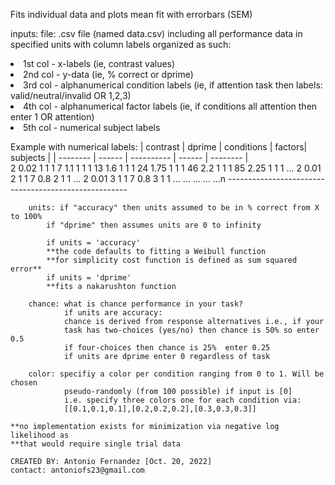 Fits individual data and plots mean fit with errorbars (SEM) 

inputs: file:    .csv file (named data.csv) including all performance data in specified units with column labels
organized as such: 
<li>1st col - x-labels (ie, contrast values)
<li>2nd col - y-data   (ie, % correct or dprime)
<li>3rd col - alphanumerical condition labels (ie, if attention task then labels: valid/neutral/invalid OR 1,2,3)
<li>4th col - alphanumerical factor labels (ie, if conditions all attention then enter 1 OR attention)
<li> 5th col - numerical subject labels

Example with numerical labels:
| contrast | dprime | conditions | factors| subjects |
| -------- | ------ | ---------- | ------ | -------- |     
     2         0.02        1           1        1
     7         1.1         1           1        1
        13        1.6         1           1        1
        24        1.75        1           1        1
        46        2.2         1           1        1
        85        2.25        1           1        1
        ...
        2         0.01        2           1        1
        7         0.8         2           1        1
        ...
        2         0.01        3           1        1
        7         0.8         3           1        1
        ...        ...        ...         ...      ...n
        -----------------------------------------------------

        units: if "accuracy" then units assumed to be in % correct from X to 100%
            if "dprime" then assumes units are 0 to infinity
            
            if units = 'accuracy'
            **the code defaults to fitting a Weibull function
            **for simplicity cost function is defined as sum squared error**
            if units = 'dprime'
            **fits a nakarushton function

        chance: what is chance performance in your task? 
                if units are accuracy:
                chance is derived from response alternatives i.e., if your
                task has two-choices (yes/no) then chance is 50% so enter 0.5
                if four-choices then chance is 25%  enter 0.25
                if units are dprime enter 0 regardless of task

        color: specifiy a color per condition ranging from 0 to 1. Will be chosen 
                pseudo-randomly (from 100 possible) if input is [0]
                i.e. specify three colors one for each condition via:
                [[0.1,0.1,0.1],[0.2,0.2,0.2],[0.3,0.3,0.3]]
    
    **no implementation exists for minimization via negative log likelihood as
    **that would require single trial data

    CREATED BY: Antonio Fernandez [Oct. 20, 2022]
    contact: antoniofs23@gmail.com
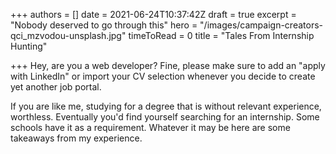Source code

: +++
authors = []
date = 2021-06-24T10:37:42Z
draft = true
excerpt = "Nobody deserved to go through this"
hero = "/images/campaign-creators-qci_mzvodou-unsplash.jpg"
timeToRead = 0
title = "Tales From Internship Hunting"

+++
Hey, are you a web developer? Fine, please make sure to add an "apply with LinkedIn" or import your CV selection whenever you decide to create yet another job portal.

If you are like me, studying for a degree that is without relevant experience, worthless. Eventually you'd find yourself searching for an internship. Some schools have it as a requirement. Whatever it may be here are some takeaways from my experience.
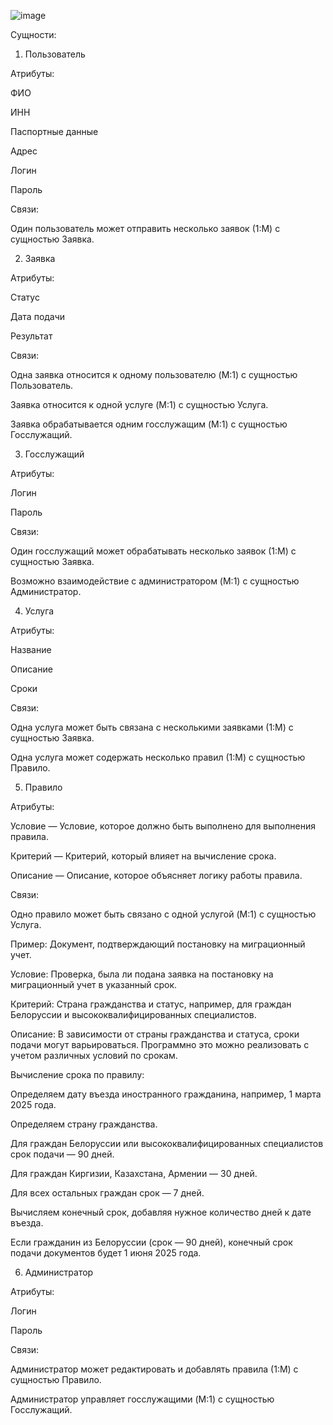 ![image](https://github.com/user-attachments/assets/66849243-4652-436f-9218-9a2dbfa2dcd3)



Сущности:

1. Пользователь

Атрибуты:

ФИО

ИНН

Паспортные данные

Адрес

Логин

Пароль

Связи:

Один пользователь может отправить несколько заявок (1:M) с сущностью Заявка.


2. Заявка

Атрибуты:

Статус

Дата подачи

Результат

Связи:

Одна заявка относится к одному пользователю (M:1) с сущностью Пользователь.

Заявка относится к одной услуге (M:1) с сущностью Услуга.

Заявка обрабатывается одним госслужащим (M:1) с сущностью Госслужащий.


3. Госслужащий

Атрибуты:

Логин

Пароль

Связи:

Один госслужащий может обрабатывать несколько заявок (1:M) с сущностью Заявка.

Возможно взаимодействие с администратором (M:1) с сущностью Администратор.


4. Услуга

Атрибуты:

Название

Описание

Сроки

Связи:

Одна услуга может быть связана с несколькими заявками (1:M) с сущностью Заявка.

Одна услуга может содержать несколько правил (1:M) с сущностью Правило.


5. Правило

Атрибуты:

Условие — Условие, которое должно быть выполнено для выполнения правила.

Критерий — Критерий, который влияет на вычисление срока.

Описание — Описание, которое объясняет логику работы правила.

Связи:

Одно правило может быть связано с одной услугой (M:1) с сущностью Услуга.

Пример: Документ, подтверждающий постановку на миграционный учет.

Условие: Проверка, была ли подана заявка на постановку на миграционный учет в указанный срок.

Критерий: Страна гражданства и статус, например, для граждан Белоруссии и высококвалифицированных специалистов.

Описание: В зависимости от страны гражданства и статуса, сроки подачи могут варьироваться. Программно это можно реализовать с учетом различных условий по срокам.

Вычисление срока по правилу:

Определяем дату въезда иностранного гражданина, например, 1 марта 2025 года.

Определяем страну гражданства.

Для граждан Белоруссии или высококвалифицированных специалистов срок подачи — 90 дней.

Для граждан Киргизии, Казахстана, Армении — 30 дней.

Для всех остальных граждан срок — 7 дней.

Вычисляем конечный срок, добавляя нужное количество дней к дате въезда.

Если гражданин из Белоруссии (срок — 90 дней), конечный срок подачи документов будет 1 июня 2025 года.


6. Администратор

Атрибуты:

Логин

Пароль

Связи:

Администратор может редактировать и добавлять правила (1:M) с сущностью Правило.

Администратор управляет госслужащими (M:1) с сущностью Госслужащий.



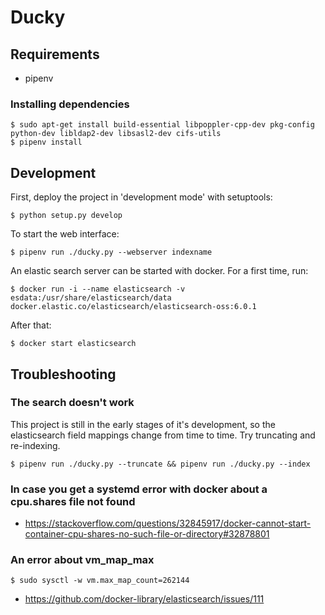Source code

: Ducky
=====

Requirements
------------

 * pipenv

### Installing dependencies

    $ sudo apt-get install build-essential libpoppler-cpp-dev pkg-config python-dev libldap2-dev libsasl2-dev cifs-utils
    $ pipenv install

Development
-----------

First, deploy the project in 'development mode' with setuptools:

    $ python setup.py develop

To start the web interface: 

    $ pipenv run ./ducky.py --webserver indexname

An elastic search server can be started with docker.
For a first time, run:

    $ docker run -i --name elasticsearch -v esdata:/usr/share/elasticsearch/data  docker.elastic.co/elasticsearch/elasticsearch-oss:6.0.1

After that:

    $ docker start elasticsearch

Troubleshooting
---------------

### The search doesn't work 

This project is still in the early stages of it's development, so the elasticsearch field mappings change from time to time. Try truncating and re-indexing.

    $ pipenv run ./ducky.py --truncate && pipenv run ./ducky.py --index

### In case you get a systemd error with docker about a cpu.shares file not found

 * https://stackoverflow.com/questions/32845917/docker-cannot-start-container-cpu-shares-no-such-file-or-directory#32878801

### An error about vm_map_max

    $ sudo sysctl -w vm.max_map_count=262144

 * https://github.com/docker-library/elasticsearch/issues/111
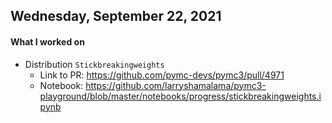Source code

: ## Wednesday, September 22, 2021

#### What I worked on

- Distribution `Stickbreakingweights`
	- Link to PR: https://github.com/pymc-devs/pymc3/pull/4971
	- Notebook: https://github.com/larryshamalama/pymc3-playground/blob/master/notebooks/progress/stickbreakingweights.ipynb
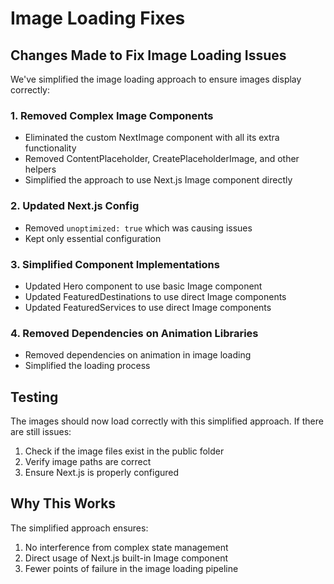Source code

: # Image Loading Fixes

## Changes Made to Fix Image Loading Issues

We've simplified the image loading approach to ensure images display correctly:

### 1. Removed Complex Image Components

- Eliminated the custom NextImage component with all its extra functionality
- Removed ContentPlaceholder, CreatePlaceholderImage, and other helpers
- Simplified the approach to use Next.js Image component directly

### 2. Updated Next.js Config

- Removed `unoptimized: true` which was causing issues
- Kept only essential configuration

### 3. Simplified Component Implementations

- Updated Hero component to use basic Image component
- Updated FeaturedDestinations to use direct Image components
- Updated FeaturedServices to use direct Image components

### 4. Removed Dependencies on Animation Libraries

- Removed dependencies on animation in image loading
- Simplified the loading process

## Testing

The images should now load correctly with this simplified approach. If there are still issues:

1. Check if the image files exist in the public folder
2. Verify image paths are correct
3. Ensure Next.js is properly configured

## Why This Works

The simplified approach ensures:

1. No interference from complex state management
2. Direct usage of Next.js built-in Image component
3. Fewer points of failure in the image loading pipeline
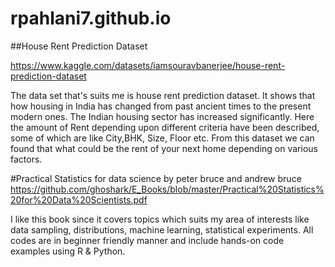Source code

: # rpahlani7.github.io
##House Rent Prediction Dataset

https://www.kaggle.com/datasets/iamsouravbanerjee/house-rent-prediction-dataset

The data set that's suits me is house rent prediction dataset. It shows that how housing in India has changed from past ancient times to the present modern ones. The Indian housing sector has increased significantly. Here the amount of Rent depending upon different criteria have been described, some of which are like City,BHK, Size, Floor etc. From this dataset we can found that what could be the rent of your next home depending on various factors.

#Practical Statistics for data science by peter bruce and andrew bruce https://github.com/ghoshark/E_Books/blob/master/Practical%20Statistics%20for%20Data%20Scientists.pdf 

I like this book since it covers topics which suits my area of interests like data sampling, distributions, machine learning, statistical experiments. All codes are in beginner friendly manner and include hands-on code examples using R & Python. 
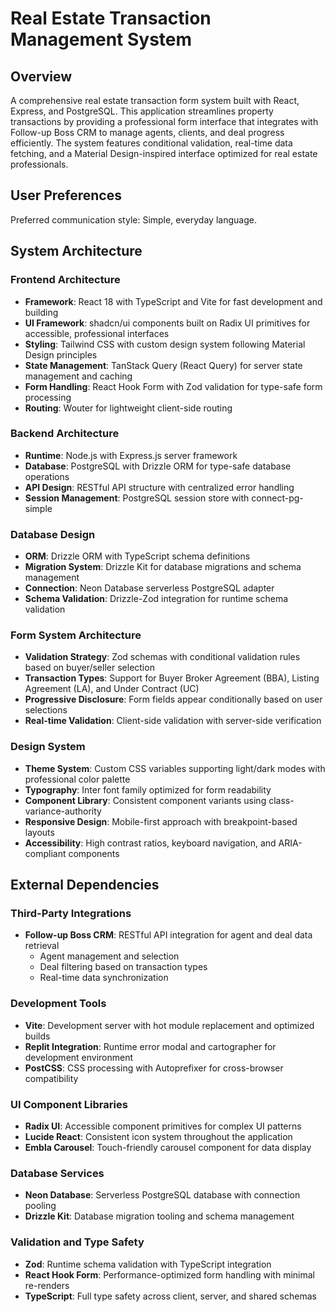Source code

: # Real Estate Transaction Management System

## Overview

A comprehensive real estate transaction form system built with React, Express, and PostgreSQL. This application streamlines property transactions by providing a professional form interface that integrates with Follow-up Boss CRM to manage agents, clients, and deal progress efficiently. The system features conditional validation, real-time data fetching, and a Material Design-inspired interface optimized for real estate professionals.

## User Preferences

Preferred communication style: Simple, everyday language.

## System Architecture

### Frontend Architecture
- **Framework**: React 18 with TypeScript and Vite for fast development and building
- **UI Framework**: shadcn/ui components built on Radix UI primitives for accessible, professional interfaces
- **Styling**: Tailwind CSS with custom design system following Material Design principles
- **State Management**: TanStack Query (React Query) for server state management and caching
- **Form Handling**: React Hook Form with Zod validation for type-safe form processing
- **Routing**: Wouter for lightweight client-side routing

### Backend Architecture
- **Runtime**: Node.js with Express.js server framework
- **Database**: PostgreSQL with Drizzle ORM for type-safe database operations
- **API Design**: RESTful API structure with centralized error handling
- **Session Management**: PostgreSQL session store with connect-pg-simple

### Database Design
- **ORM**: Drizzle ORM with TypeScript schema definitions
- **Migration System**: Drizzle Kit for database migrations and schema management
- **Connection**: Neon Database serverless PostgreSQL adapter
- **Schema Validation**: Drizzle-Zod integration for runtime schema validation

### Form System Architecture
- **Validation Strategy**: Zod schemas with conditional validation rules based on buyer/seller selection
- **Transaction Types**: Support for Buyer Broker Agreement (BBA), Listing Agreement (LA), and Under Contract (UC)
- **Progressive Disclosure**: Form fields appear conditionally based on user selections
- **Real-time Validation**: Client-side validation with server-side verification

### Design System
- **Theme System**: Custom CSS variables supporting light/dark modes with professional color palette
- **Typography**: Inter font family optimized for form readability
- **Component Library**: Consistent component variants using class-variance-authority
- **Responsive Design**: Mobile-first approach with breakpoint-based layouts
- **Accessibility**: High contrast ratios, keyboard navigation, and ARIA-compliant components

## External Dependencies

### Third-Party Integrations
- **Follow-up Boss CRM**: RESTful API integration for agent and deal data retrieval
  - Agent management and selection
  - Deal filtering based on transaction types
  - Real-time data synchronization

### Development Tools
- **Vite**: Development server with hot module replacement and optimized builds
- **Replit Integration**: Runtime error modal and cartographer for development environment
- **PostCSS**: CSS processing with Autoprefixer for cross-browser compatibility

### UI Component Libraries
- **Radix UI**: Accessible component primitives for complex UI patterns
- **Lucide React**: Consistent icon system throughout the application
- **Embla Carousel**: Touch-friendly carousel component for data display

### Database Services
- **Neon Database**: Serverless PostgreSQL database with connection pooling
- **Drizzle Kit**: Database migration tooling and schema management

### Validation and Type Safety
- **Zod**: Runtime schema validation with TypeScript integration
- **React Hook Form**: Performance-optimized form handling with minimal re-renders
- **TypeScript**: Full type safety across client, server, and shared schemas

---+---

> **WHAT YOU WILL DO**
Write down again, exactly as given, only the lines above that fall from the line with "- Updated FeaturedDestinations" to the line with "- Removed dependencies", inclusive.

> **EXERCISE OUTPUT**
- Updated FeaturedDestinations to use direct Image components
- Updated FeaturedServices to use direct Image components

### 4. Removed Dependencies on Animation Libraries

- Removed dependencies on animation in image loading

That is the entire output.